My love affair with hot peppers started somewhere in the 1960’s. My Mom always liked to make spicy dishes and always said that the hot peppers were good for us. Now, it’s hard to imagine a child viewing anything that Mom or Dad says is good for you as anything other than… Eck! I don’t think so. But I was different for some reason, I believed her and I actually liked the warm sensation the hot spiciness offered up. I didn’t like it too hot or anything but I did like the favor of the hot peppers I came in contact with (mainly jalapanos and crushed red cayenne). Oh, let’s not forget the all time staple, Tabasco sauce.

I love the pepper fruit. I have been growing sweet and hot peppers for over 20 years and I learn something new about this magical fruit each year. I add peppers to just about everything I eat and I have created a multitude of recipes for my own enjoyment and my family and friends. I love hot sauce so I have been experimenting for years with all types of hot peppers and methods for producing sauces that I consider top shelf. I have pepper mash fermenting and aging in my basement and each year I make batches of the different sauces I have perfected. I harvest bushels of peppers each year and can, dry,freeze or ferment them. I grind some into powder or flakes and make exotic blends of spice rubs.

I am very careful with this special fruit.
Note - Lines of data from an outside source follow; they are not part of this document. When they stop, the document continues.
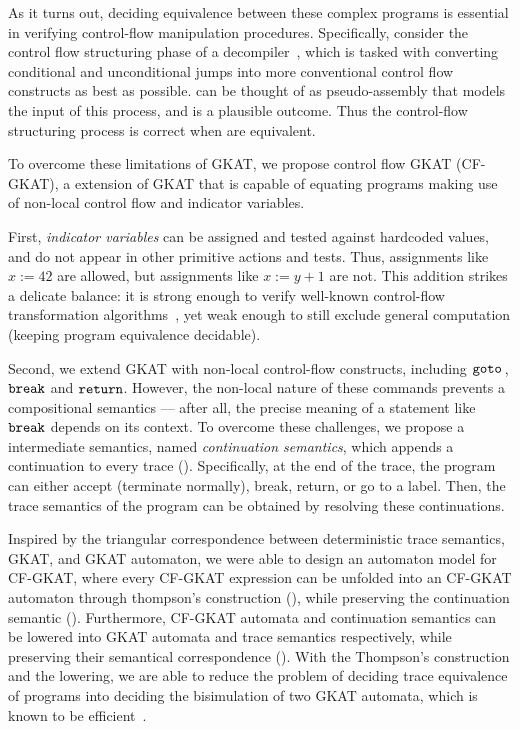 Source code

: As it turns out, deciding equivalence between these complex programs is essential in verifying control-flow manipulation procedures.
Specifically, consider the control flow structuring phase of a decompiler~\cite{cifuentes-1994}, which is tasked with converting conditional and unconditional jumps into more conventional control flow constructs as best as possible.
 can be thought of as pseudo-assembly that models the input of this process, and  is a plausible outcome.
Thus the control-flow structuring process is correct when  are equivalent.

To overcome these limitations of GKAT, we propose control flow GKAT (CF-GKAT), a extension of GKAT that is capable of equating programs making use of non-local control flow and indicator variables.

First, \emph{indicator variables} can be assigned and tested against hardcoded values, and do not appear in other primitive actions and tests.
Thus, assignments like $x := 42$ are allowed, but assignments like $x := y + 1$ are not.
This addition strikes a delicate balance: it is strong enough to verify well-known control-flow transformation algorithms~\cite{yakdan_NoMoreGotos_2015,erosa-hendren-1994}, yet weak enough to still exclude general computation (keeping program equivalence decidable).

Second, we extend GKAT with non-local control-flow constructs, including \(\mathtt{goto}~\!\), \(\mathtt{break}\) and \(\mathtt{return}\).
However, the non-local nature of these commands prevents a compositional semantics --- after all, the precise meaning of a statement like \(\mathtt{break}\) depends on its context.
To overcome these challenges, we propose a intermediate semantics, named \emph{continuation semantics}, which appends a continuation to every trace (). 
Specifically, at the end of the trace, the program can either accept (terminate normally), break, return, or go to a label.
Then, the trace semantics of the program can be obtained by resolving these continuations.

Inspired by the triangular correspondence between deterministic trace semantics, GKAT, and GKAT automaton, we were able to design an automaton model for CF-GKAT, where every CF-GKAT expression can be unfolded into an CF-GKAT automaton through thompson's construction (), while preserving the continuation semantic (). 
Furthermore, CF-GKAT automata and continuation semantics can be lowered into GKAT automata and trace semantics respectively, while preserving their semantical correspondence (). 
With the Thompson's construction and the lowering, we are able to reduce the problem of deciding trace equivalence of programs into deciding the bisimulation of two GKAT automata, which is known to be efficient~\cite{Smolka_Foster_Hsu_Kappé_Kozen_Silva_2020}.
With all hot peppers I use gloves and have even been known to wear a face mask with some of the more potent varieties. You really can’t be too careful, the capsaicin in the peppers is unforgiving if it is not handled properly. Be aware of what can happen if you get capsaicin in your eyes or on other sensitive body parts because of the burning sensation it causes. If capsaicin gets in your eyes, immediately flush your eyes with water. To rid other sensitive areas of capsaicin and the burning feeling, wash the areas with warm soapy water. Keep capsaicin out of reach of children.

I don’t just use the hot pepper for culinary purposes, I use it extensively for it’s healing properties. I make salves, tonics, extracts and teas. Ah, and let’s not forget, saving seeds. I am a nut about carefully planting my varieties at a safe distance from each other and at season’s end I carefully collect and save the seeds for next years crop. It is important to make sure none of the hot pepper varieties are planted anywhere near the sweet varieties. The hot does change the sweet, or so I have learned. I currently grow approximately 6 varieties of sweet peppers and about 20 varieties of the hot peppers. I donate a large amount of seeds to a seedbank, sell a number of packets, and use a bunch to grow peppers all year round. I currently have a vast amount of small pepper plants growing all around my home. I have been lucky to have a harvest of my favorites all year. Here’s a tip for avid growers, pepper plants are perennials. hey are semi-tropical plants, and cannot handle cold weather. The reason they are normally grown as annuals is because the winter temperatures in most places will kill them! However, it is possible to keep a pepper plant alive for several years, via a process known as overwintering. Overwintering is a method of providing a pepper with the proper growing conditions to keep it alive and thriving during the cold winter months (the hardiest of mine come inside for the winter).